Updated February 2008
Guideline: Where the tumour is operable, surgical resection is the treatment of choice. Radical radiation treatment, however, may be considered when the patient refuses surgery in otherwise operable situations, or when the patient is medically unfit for thoracotomy.
Level of Evidence: III
Grade of Recommendation: B
The terms "unresectable" and "inoperable" are not synonymous. The former applies to the tumour; the latter applies to patient factors that preclude resection. Although surgery is standard treatment for potentially curable non-small cell lung cancer, radical radiotherapy may provide a reasonable alternative in the following circumstances:
- High risk of general anaesthesia.
- Inoperability because of limited pulmonary reserve.

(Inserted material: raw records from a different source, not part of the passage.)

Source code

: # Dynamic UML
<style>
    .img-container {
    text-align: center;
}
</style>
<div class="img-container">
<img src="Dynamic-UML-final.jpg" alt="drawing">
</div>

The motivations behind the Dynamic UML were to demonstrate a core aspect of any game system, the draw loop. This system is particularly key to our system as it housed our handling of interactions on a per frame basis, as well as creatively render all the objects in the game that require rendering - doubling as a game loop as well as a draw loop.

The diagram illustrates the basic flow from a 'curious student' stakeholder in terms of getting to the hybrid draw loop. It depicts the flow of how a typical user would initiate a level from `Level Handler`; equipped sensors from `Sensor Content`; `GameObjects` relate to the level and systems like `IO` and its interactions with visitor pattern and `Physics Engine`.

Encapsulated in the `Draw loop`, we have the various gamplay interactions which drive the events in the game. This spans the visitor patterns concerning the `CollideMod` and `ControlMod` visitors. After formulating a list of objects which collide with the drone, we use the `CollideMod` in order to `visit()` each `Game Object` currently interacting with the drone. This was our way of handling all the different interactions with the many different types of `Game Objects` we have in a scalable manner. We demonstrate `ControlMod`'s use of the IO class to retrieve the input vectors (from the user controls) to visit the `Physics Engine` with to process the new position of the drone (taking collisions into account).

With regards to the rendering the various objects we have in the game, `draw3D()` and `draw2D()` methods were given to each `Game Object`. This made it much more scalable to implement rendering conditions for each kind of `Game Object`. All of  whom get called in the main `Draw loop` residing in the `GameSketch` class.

- Patient's refusal of surgery.
Patients may not tolerate radical radiotherapy due to poor pulmonary function, and possibly those with significant collagen vascular disease. Some of these patients may still benefit from palliative treatment (see sections below).
Armstrong JG, Minsky BD. Radiation therapy for medically inoperable stage I and II non-small cell lung cancer. Cancer Treat Rev 1989;16:247.
Coy P, Kennelly GM. The role of curative radiotherapy in the treatment of lung cancer. Cancer 1980;45:158.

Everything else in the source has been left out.